▶ **Assignment**
Reproduce the top of the data verbatim, through and including the line that contains "- Turn around".

Records from a dataset:
##########
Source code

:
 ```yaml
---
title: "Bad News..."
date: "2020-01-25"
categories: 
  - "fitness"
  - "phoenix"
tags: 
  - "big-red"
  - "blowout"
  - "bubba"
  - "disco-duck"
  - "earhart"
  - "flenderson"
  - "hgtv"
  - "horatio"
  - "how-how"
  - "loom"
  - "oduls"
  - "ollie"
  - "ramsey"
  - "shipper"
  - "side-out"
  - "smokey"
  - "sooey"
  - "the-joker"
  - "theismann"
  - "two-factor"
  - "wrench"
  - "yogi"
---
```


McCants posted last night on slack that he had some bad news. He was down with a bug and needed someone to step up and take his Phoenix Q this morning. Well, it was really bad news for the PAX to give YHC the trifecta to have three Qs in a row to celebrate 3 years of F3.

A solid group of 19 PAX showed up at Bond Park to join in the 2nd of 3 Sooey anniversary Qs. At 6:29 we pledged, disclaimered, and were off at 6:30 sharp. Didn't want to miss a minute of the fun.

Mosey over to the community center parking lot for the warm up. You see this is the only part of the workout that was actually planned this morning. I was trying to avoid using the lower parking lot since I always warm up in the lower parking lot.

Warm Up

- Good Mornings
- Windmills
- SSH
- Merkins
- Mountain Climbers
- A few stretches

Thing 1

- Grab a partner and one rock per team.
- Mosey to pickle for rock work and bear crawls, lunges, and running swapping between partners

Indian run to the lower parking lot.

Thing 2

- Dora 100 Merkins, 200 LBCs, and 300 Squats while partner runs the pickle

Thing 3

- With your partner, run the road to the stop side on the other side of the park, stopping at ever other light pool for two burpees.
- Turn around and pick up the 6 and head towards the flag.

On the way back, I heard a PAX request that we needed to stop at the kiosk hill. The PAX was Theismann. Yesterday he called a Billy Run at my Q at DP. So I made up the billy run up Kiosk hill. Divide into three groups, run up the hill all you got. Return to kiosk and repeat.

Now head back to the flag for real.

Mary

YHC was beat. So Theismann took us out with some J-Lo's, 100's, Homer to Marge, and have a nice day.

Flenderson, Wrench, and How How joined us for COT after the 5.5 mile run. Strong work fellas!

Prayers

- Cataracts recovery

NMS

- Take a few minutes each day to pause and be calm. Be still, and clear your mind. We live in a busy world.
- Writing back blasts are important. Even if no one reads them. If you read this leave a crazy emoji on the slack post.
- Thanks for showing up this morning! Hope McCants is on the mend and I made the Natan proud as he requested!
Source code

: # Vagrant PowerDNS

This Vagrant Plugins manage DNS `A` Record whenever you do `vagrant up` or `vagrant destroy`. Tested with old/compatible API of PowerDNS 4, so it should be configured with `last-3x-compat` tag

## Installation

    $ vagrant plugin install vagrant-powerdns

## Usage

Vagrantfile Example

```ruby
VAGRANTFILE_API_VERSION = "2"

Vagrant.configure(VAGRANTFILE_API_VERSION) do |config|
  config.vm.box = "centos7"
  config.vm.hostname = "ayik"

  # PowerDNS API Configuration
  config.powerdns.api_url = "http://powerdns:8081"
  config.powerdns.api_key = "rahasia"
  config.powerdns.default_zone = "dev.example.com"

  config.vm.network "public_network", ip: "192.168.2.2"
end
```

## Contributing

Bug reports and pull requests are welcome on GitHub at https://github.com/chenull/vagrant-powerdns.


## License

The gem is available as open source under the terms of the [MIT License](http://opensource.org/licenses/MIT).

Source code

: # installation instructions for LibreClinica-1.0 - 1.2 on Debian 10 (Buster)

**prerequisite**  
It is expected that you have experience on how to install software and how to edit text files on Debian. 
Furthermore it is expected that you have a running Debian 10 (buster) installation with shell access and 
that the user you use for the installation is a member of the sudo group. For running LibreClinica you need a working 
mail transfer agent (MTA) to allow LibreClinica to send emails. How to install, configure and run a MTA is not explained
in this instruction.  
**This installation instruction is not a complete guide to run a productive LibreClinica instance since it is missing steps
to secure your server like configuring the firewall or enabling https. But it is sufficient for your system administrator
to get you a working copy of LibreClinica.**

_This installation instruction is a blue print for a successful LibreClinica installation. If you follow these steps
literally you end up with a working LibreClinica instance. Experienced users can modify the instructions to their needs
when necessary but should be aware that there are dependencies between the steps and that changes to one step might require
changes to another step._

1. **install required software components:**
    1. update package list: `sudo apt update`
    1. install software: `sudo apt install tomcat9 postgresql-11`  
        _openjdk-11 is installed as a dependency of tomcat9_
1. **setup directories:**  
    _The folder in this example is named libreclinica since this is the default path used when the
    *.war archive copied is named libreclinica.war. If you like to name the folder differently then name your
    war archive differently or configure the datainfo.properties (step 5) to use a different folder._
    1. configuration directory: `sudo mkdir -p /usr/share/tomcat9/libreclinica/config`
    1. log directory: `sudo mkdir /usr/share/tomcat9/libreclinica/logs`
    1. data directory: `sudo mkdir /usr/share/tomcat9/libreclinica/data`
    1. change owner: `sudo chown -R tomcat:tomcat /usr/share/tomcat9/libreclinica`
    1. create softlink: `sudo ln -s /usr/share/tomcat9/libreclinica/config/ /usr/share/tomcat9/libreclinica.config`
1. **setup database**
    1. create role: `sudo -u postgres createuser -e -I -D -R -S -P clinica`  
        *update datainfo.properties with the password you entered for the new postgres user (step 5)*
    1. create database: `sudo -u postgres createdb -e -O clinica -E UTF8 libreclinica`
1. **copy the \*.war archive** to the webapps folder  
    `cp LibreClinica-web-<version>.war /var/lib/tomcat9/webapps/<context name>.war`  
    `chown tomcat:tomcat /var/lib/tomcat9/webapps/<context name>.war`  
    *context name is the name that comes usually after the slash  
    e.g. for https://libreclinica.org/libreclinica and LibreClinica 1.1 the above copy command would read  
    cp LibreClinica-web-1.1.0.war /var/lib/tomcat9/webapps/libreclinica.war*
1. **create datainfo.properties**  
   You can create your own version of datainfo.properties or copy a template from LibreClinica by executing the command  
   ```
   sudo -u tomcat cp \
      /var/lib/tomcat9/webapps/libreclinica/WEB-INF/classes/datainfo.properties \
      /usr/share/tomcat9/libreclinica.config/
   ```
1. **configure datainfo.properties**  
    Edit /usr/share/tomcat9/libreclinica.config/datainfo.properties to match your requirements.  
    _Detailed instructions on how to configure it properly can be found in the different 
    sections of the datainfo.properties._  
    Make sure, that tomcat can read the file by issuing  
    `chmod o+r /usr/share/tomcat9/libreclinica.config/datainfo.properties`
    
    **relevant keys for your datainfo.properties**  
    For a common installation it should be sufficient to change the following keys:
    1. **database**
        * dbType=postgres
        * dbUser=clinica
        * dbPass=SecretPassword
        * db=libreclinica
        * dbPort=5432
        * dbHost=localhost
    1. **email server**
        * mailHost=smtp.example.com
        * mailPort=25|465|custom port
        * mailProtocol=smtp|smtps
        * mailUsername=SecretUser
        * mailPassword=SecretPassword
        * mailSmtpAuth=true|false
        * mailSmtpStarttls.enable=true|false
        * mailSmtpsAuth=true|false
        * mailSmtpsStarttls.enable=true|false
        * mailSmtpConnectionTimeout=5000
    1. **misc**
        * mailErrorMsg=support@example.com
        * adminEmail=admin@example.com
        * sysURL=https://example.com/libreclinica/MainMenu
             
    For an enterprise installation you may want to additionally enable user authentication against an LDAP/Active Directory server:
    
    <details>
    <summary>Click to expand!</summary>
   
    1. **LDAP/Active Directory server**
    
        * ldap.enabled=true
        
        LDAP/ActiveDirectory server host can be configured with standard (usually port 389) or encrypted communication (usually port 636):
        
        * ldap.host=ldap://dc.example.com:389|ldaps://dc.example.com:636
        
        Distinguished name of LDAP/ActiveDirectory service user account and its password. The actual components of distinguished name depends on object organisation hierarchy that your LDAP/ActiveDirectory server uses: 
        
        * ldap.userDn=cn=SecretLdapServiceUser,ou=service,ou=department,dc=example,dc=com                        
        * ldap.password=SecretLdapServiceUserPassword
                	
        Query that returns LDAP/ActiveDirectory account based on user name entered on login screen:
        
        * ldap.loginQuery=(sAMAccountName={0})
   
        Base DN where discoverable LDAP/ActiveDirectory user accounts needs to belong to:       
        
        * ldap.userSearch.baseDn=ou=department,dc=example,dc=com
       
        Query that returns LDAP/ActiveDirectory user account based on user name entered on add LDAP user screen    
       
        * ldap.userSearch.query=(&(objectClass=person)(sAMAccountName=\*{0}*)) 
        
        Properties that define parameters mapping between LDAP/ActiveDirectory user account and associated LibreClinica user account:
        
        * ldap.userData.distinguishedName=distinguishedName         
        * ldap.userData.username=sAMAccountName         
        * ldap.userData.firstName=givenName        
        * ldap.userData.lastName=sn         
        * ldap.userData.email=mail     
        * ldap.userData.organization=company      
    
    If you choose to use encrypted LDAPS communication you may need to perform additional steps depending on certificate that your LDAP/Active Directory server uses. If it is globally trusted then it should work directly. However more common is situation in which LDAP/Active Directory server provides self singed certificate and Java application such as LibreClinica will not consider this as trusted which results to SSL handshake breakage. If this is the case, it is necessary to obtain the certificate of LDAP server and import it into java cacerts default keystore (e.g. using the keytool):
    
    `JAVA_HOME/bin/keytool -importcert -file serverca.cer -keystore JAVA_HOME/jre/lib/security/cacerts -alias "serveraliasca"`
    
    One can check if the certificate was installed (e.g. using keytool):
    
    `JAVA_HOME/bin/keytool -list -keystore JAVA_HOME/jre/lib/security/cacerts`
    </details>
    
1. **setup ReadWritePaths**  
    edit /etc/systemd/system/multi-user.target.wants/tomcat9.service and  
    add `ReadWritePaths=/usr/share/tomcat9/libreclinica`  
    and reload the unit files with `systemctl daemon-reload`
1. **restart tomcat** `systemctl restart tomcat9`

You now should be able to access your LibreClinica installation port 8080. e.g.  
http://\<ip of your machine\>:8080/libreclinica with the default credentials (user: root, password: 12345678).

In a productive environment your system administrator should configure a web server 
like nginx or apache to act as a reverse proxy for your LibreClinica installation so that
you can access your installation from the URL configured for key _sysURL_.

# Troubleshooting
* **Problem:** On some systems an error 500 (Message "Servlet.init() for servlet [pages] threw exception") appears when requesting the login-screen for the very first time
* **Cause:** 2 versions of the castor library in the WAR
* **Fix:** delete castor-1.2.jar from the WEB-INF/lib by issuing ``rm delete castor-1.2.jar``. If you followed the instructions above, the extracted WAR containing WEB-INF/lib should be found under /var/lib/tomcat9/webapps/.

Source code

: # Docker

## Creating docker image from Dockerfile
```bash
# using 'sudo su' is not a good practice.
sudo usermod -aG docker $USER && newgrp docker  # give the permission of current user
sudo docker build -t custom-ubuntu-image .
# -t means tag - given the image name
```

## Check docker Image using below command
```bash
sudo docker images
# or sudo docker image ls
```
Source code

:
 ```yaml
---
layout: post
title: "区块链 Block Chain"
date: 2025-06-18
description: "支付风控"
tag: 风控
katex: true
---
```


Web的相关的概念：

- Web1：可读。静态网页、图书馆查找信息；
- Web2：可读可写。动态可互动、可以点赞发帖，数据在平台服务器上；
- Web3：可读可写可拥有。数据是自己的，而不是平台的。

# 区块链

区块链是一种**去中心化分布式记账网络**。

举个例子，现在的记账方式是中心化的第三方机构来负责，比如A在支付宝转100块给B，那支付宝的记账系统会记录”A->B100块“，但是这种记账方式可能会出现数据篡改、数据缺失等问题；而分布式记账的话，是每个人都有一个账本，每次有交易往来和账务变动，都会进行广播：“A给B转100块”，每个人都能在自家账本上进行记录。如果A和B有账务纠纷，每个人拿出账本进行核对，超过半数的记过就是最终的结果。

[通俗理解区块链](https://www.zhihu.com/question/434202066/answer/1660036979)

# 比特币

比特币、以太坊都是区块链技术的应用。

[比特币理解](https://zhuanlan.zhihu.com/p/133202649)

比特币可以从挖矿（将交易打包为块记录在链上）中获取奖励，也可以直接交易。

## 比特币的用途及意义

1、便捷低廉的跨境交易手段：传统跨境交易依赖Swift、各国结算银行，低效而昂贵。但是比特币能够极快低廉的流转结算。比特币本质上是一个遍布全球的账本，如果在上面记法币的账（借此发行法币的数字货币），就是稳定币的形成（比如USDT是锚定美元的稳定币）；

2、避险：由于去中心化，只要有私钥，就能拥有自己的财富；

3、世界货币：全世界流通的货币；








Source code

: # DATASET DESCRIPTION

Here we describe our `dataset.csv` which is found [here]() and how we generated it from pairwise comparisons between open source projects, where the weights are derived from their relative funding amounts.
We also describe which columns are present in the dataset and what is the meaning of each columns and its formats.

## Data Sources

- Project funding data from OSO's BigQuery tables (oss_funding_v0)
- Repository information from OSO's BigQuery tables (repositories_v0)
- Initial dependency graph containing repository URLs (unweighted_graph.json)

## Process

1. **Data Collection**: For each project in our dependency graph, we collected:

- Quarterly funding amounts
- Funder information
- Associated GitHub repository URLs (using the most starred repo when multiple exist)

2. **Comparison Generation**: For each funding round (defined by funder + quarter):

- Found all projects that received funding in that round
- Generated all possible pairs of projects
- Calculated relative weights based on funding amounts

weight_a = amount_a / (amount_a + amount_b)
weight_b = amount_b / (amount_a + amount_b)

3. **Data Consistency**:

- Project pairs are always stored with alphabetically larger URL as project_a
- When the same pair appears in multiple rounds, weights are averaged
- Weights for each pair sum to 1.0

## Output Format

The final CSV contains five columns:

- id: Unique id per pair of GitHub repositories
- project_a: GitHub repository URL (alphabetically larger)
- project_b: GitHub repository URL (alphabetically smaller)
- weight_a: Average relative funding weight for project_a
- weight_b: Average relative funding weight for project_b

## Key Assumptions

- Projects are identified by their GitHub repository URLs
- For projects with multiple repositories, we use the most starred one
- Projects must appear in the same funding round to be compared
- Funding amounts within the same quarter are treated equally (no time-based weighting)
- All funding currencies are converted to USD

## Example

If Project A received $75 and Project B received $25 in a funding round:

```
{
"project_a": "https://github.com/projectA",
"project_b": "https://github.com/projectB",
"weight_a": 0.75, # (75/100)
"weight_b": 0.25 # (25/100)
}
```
##########
▶ **Solution for this problem**
Source code

:
 ```yaml
---
title: "Bad News..."
date: "2020-01-25"
categories: 
  - "fitness"
  - "phoenix"
tags: 
  - "big-red"
  - "blowout"
  - "bubba"
  - "disco-duck"
  - "earhart"
  - "flenderson"
  - "hgtv"
  - "horatio"
  - "how-how"
  - "loom"
  - "oduls"
  - "ollie"
  - "ramsey"
  - "shipper"
  - "side-out"
  - "smokey"
  - "sooey"
  - "the-joker"
  - "theismann"
  - "two-factor"
  - "wrench"
  - "yogi"
---
```


McCants posted last night on slack that he had some bad news. He was down with a bug and needed someone to step up and take his Phoenix Q this morning. Well, it was really bad news for the PAX to give YHC the trifecta to have three Qs in a row to celebrate 3 years of F3.

A solid group of 19 PAX showed up at Bond Park to join in the 2nd of 3 Sooey anniversary Qs. At 6:29 we pledged, disclaimered, and were off at 6:30 sharp. Didn't want to miss a minute of the fun.

Mosey over to the community center parking lot for the warm up. You see this is the only part of the workout that was actually planned this morning. I was trying to avoid using the lower parking lot since I always warm up in the lower parking lot.

Warm Up

- Good Mornings
- Windmills
- SSH
- Merkins
- Mountain Climbers
- A few stretches

Thing 1

- Grab a partner and one rock per team.
- Mosey to pickle for rock work and bear crawls, lunges, and running swapping between partners

Indian run to the lower parking lot.

Thing 2

- Dora 100 Merkins, 200 LBCs, and 300 Squats while partner runs the pickle

Thing 3

- With your partner, run the road to the stop side on the other side of the park, stopping at ever other light pool for two burpees.
- Turn around and pick up the 6 and head towards the flag.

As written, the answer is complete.